BAGIAN 4

670 22 1
                                    

Inilah sulitnya tata kepemerintahan. Tidak semua orang bisa mudah memahaminya. Itulah sebabnya, para putra mahkota yang dipersiapkan menggantikan ayahnya, sudah dibekali ilmu-ilmu tata kepemerintahan sejak masih berusia muda. Di samping juga, dibekali ilmu-ilmu keprajuritan dan ilmu-ilmu kesaktian. Dan tentu saja harus lebih tinggi daripada para panglimanya. Tapi memang, tidak semua putra mahkota memiliki keinginan mempelajari ilmu keprajuritan dan kesaktian. Bahkan tidak banyak yang justru menggemari pola kepemimpinan atau ilmu-ilmu sastra.
Hal itu dijelaskan Rangga secara gamblang, sehingga membuat kepala Pandan Wangi terasa begitu pening. Gadis itu memang sulit memahami ilmu-ilmu keprajuritan. Apalagi ilmu tata kepemerintahan. Dia sudah terbiasa mempelajari ilmu olah kanuragan dan kesaktian. Dan itu sudah didapatkan sejak masih kecil. Tanpa terasa, mereka terus berbicara sambil berjalan menuruni Lereng Gunung Haling ini. Dengan demikian mereka semakin jauh meninggalkan puncak gunung itu.
"Kakang..." desis Pandan Wangi tiba-tiba. Gadis yang berjuluk si Kipas Maut itu mendadak menghentikan ayunan kakinya. Dan Rangga yang berjalan di sampingnya jadi ikut berhenti. Langsung ditatapnya Pandan Wangi dalam-dalam.
"Ada apa, Pandan?" tanya Rangga melihat Pandan Wangi hanya diam saja memandanginya.
"Kita sudah menjelajahi seluruh Gunung Haling dari bawah sampai ke puncaknya. Dan di puncak gunung ini, tidak ada yang bisa ditemukan selain...," Pandan Wangi menghentikan ucapannya.
"Selain apa, Pandan?" tanya Rangga ingin tahu.
"Hanya ada satu gua di puncak gunung itu. Dan letaknya tidak terlalu jauh dari tempat pertempuran Bibi Dewi Selendang Maut dan Paman Pendekar Bayangan Dewa," jelas Pandan Wangi, begitu sungguh-sungguh suaranya.
"Maksudmu...?"
"Apa tidak mungkin mereka, atau salah satu dari mereka, ada di dalam gua itu. Kakang," kata Pandan Wangi mengemukakan jalan pikirannya yang tiba-tiba saja muncul.

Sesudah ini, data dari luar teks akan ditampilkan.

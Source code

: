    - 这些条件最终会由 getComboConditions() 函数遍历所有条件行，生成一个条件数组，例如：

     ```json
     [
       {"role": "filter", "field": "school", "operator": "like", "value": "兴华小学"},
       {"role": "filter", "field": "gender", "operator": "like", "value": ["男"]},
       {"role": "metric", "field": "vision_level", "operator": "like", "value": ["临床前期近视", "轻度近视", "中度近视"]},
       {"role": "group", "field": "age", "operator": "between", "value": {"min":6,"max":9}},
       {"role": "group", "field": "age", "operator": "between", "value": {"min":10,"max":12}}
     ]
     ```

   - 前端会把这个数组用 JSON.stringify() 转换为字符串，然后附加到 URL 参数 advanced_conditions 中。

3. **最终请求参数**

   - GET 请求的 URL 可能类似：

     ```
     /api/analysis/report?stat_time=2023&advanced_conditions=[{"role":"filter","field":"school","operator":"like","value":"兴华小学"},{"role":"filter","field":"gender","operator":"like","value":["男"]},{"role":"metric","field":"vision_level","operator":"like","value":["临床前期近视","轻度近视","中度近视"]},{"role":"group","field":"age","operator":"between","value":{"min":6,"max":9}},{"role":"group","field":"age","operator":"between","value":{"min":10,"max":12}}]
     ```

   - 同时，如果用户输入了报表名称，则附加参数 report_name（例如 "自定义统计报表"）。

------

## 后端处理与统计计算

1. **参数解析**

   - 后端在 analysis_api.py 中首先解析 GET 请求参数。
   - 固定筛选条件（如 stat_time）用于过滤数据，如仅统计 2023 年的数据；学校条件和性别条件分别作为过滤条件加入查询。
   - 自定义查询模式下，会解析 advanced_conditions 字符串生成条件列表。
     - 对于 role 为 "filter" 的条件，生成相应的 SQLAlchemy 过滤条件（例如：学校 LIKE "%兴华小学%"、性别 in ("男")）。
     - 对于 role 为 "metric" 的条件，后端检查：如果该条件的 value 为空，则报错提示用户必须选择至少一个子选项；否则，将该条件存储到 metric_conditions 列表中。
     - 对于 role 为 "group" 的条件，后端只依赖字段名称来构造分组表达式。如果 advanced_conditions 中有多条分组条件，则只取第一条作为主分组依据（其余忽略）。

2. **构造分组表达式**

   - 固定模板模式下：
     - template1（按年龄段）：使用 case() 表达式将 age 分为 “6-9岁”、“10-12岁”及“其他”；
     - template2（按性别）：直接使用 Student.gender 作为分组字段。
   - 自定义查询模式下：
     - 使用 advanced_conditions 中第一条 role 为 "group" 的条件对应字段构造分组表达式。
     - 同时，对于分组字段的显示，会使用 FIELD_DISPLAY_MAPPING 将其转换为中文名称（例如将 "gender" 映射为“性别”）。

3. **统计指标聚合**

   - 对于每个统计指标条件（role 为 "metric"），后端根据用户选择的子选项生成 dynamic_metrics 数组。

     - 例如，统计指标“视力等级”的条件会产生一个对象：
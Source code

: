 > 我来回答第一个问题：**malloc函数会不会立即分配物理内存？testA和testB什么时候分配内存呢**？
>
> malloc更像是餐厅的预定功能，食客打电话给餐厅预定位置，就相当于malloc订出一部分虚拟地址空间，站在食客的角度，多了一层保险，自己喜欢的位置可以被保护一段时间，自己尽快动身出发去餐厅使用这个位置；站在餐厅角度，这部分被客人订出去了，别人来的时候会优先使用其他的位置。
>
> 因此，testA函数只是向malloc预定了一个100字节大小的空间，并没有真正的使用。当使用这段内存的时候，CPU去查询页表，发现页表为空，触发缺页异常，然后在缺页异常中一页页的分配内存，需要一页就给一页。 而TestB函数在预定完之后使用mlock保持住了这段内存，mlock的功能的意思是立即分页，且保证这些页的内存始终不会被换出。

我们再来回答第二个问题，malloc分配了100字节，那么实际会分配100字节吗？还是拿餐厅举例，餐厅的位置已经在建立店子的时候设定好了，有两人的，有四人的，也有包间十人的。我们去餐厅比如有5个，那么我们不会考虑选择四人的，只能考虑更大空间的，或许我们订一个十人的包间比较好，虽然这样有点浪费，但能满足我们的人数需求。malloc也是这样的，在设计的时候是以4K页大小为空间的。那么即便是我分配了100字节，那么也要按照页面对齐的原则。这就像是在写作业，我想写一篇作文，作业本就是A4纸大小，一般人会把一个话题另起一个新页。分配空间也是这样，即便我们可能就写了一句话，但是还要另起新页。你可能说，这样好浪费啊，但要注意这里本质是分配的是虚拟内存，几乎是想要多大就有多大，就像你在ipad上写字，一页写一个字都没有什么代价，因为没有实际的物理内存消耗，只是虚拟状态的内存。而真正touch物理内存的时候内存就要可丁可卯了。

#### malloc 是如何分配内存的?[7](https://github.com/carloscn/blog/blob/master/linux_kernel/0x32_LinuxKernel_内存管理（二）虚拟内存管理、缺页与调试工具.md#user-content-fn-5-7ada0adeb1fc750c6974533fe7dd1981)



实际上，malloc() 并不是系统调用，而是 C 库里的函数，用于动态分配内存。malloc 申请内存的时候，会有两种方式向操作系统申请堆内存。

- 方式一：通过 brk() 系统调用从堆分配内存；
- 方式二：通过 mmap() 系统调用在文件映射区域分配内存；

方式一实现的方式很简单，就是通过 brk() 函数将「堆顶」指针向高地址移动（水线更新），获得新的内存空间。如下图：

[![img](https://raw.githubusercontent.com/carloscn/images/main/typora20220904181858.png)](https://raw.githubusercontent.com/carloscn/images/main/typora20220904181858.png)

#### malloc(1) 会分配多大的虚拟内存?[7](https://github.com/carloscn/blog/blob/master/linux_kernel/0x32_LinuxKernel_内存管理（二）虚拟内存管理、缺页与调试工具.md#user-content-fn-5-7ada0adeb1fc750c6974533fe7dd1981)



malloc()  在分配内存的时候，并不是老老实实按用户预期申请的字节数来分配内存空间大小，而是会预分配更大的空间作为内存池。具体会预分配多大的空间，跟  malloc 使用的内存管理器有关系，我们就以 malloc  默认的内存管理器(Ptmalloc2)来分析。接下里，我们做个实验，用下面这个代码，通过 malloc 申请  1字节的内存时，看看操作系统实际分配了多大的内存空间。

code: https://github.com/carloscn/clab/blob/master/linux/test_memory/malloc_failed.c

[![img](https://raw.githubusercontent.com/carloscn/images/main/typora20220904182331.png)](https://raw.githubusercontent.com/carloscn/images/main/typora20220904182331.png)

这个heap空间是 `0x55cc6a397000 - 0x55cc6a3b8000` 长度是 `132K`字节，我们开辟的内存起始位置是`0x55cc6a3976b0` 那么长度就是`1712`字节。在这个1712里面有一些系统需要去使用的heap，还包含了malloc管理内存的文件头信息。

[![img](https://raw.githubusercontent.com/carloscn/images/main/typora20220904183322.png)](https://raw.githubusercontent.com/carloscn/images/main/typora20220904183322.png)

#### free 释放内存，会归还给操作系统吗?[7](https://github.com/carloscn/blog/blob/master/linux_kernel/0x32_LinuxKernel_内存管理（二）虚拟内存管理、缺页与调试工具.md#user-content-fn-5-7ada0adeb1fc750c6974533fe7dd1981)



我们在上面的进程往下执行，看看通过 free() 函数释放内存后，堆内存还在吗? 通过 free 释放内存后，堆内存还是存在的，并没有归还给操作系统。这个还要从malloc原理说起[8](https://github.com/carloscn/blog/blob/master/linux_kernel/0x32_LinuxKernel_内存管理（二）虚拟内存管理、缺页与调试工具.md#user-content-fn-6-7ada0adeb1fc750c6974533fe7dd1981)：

"Kau benar, Pandan...," desis Rangga agak tersentak. seperti baru diingatkan.
"Kita kembali lagi ke sana, Kakang," ujar Pandan Wangi.
"Ayolah," ajak Rangga.
Tanpa membuang-buang waktu lagi, kedua pendekar muda itu berlari cepat ke Puncak Gunung Haling. Mereka mempergunakan ilmu meringankan tubuh yang tinggi tingkatannya. Begitu cepatnya mereka berlari, sehingga yang terlihat hanyalah dua bayangan berkelebatan di antara pohon pohon dan bebatuan.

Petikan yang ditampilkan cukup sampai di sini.